[Saved data entries]
———

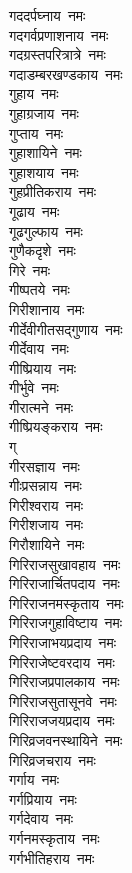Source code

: \begin{multicols}{2}
\begin{flushleft}
गददर्पघ्नाय~नमः\\
गदगर्वप्रणाशनाय~नमः\\
गदग्रस्तपरित्रात्रे~नमः\\
गदाडम्बरखण्डकाय~नमः\hfill{}\\
गुहाय~नमः\\
गुहाग्रजाय~नमः\\
गुप्ताय~नमः\\
गुहाशायिने~नमः\\
गुहाशयाय~नमः\\
गुहप्रीतिकराय~नमः\\
गूढाय~नमः\\
गूढगुल्फाय~नमः\\
गुणैकदृशे~नमः\\
गिरे~नमः\hfill{}\\
गीष्पतये~नमः\\
गिरीशानाय~नमः\\
गीर्देवीगीतसद्गुणाय~नमः\\
गीर्देवाय~नमः\\
गीष्प्रियाय~नमः\\
गीर्भुवे~नमः\\
गीरात्मने~नमः\\
गीष्प्रियङ्कराय~नमः\\
ग्\\
गीरसज्ञाय~नमः\hfill{}\\
गीःप्रसन्नाय~नमः\\
गिरीश्वराय~नमः\\
गिरीशजाय~नमः\\
गिरौशायिने~नमः\\
गिरिराजसुखावहाय~नमः\\
गिरिराजार्चितपदाय~नमः\\
गिरिराजनमस्कृताय~नमः\\
गिरिराजगुहाविष्टाय~नमः\\
गिरिराजाभयप्रदाय~नमः\\
गिरिराजेष्टवरदाय~नमः\hfill{}\\
गिरिराजप्रपालकाय~नमः\\
गिरिराजसुतासूनवे~नमः\\
गिरिराजजयप्रदाय~नमः\\
गिरिव्रजवनस्थायिने~नमः\\
गिरिव्रजचराय~नमः\\
गर्गाय~नमः\\
गर्गप्रियाय~नमः\\
गर्गदेवाय~नमः\\
गर्गनमस्कृताय~नमः\\
गर्गभीतिहराय~नमः\hfill{}\\

\end{flushleft}
\end{multicols}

———

## [Instructions to follow]
The copy must match every line of the data exactly and contain no pictures.

## [Solution to the problem]
Source code

: \begin{multicols}{2}
\begin{flushleft}
गददर्पघ्नाय~नमः\\
गदगर्वप्रणाशनाय~नमः\\
गदग्रस्तपरित्रात्रे~नमः\\
गदाडम्बरखण्डकाय~नमः\hfill{}\\
गुहाय~नमः\\
गुहाग्रजाय~नमः\\
गुप्ताय~नमः\\
गुहाशायिने~नमः\\
गुहाशयाय~नमः\\
गुहप्रीतिकराय~नमः\\
गूढाय~नमः\\
गूढगुल्फाय~नमः\\
गुणैकदृशे~नमः\\
गिरे~नमः\hfill{}\\
गीष्पतये~नमः\\
गिरीशानाय~नमः\\
गीर्देवीगीतसद्गुणाय~नमः\\
गीर्देवाय~नमः\\
गीष्प्रियाय~नमः\\
गीर्भुवे~नमः\\
गीरात्मने~नमः\\
गीष्प्रियङ्कराय~नमः\\
ग्\\
गीरसज्ञाय~नमः\hfill{}\\
गीःप्रसन्नाय~नमः\\
गिरीश्वराय~नमः\\
गिरीशजाय~नमः\\
गिरौशायिने~नमः\\
गिरिराजसुखावहाय~नमः\\
गिरिराजार्चितपदाय~नमः\\
गिरिराजनमस्कृताय~नमः\\
गिरिराजगुहाविष्टाय~नमः\\
गिरिराजाभयप्रदाय~नमः\\
गिरिराजेष्टवरदाय~नमः\hfill{}\\
गिरिराजप्रपालकाय~नमः\\
गिरिराजसुतासूनवे~नमः\\
गिरिराजजयप्रदाय~नमः\\
गिरिव्रजवनस्थायिने~नमः\\
गिरिव्रजचराय~नमः\\
गर्गाय~नमः\\
गर्गप्रियाय~नमः\\
गर्गदेवाय~नमः\\
गर्गनमस्कृताय~नमः\\
गर्गभीतिहराय~नमः\hfill{}\\

\end{flushleft}
\end{multicols}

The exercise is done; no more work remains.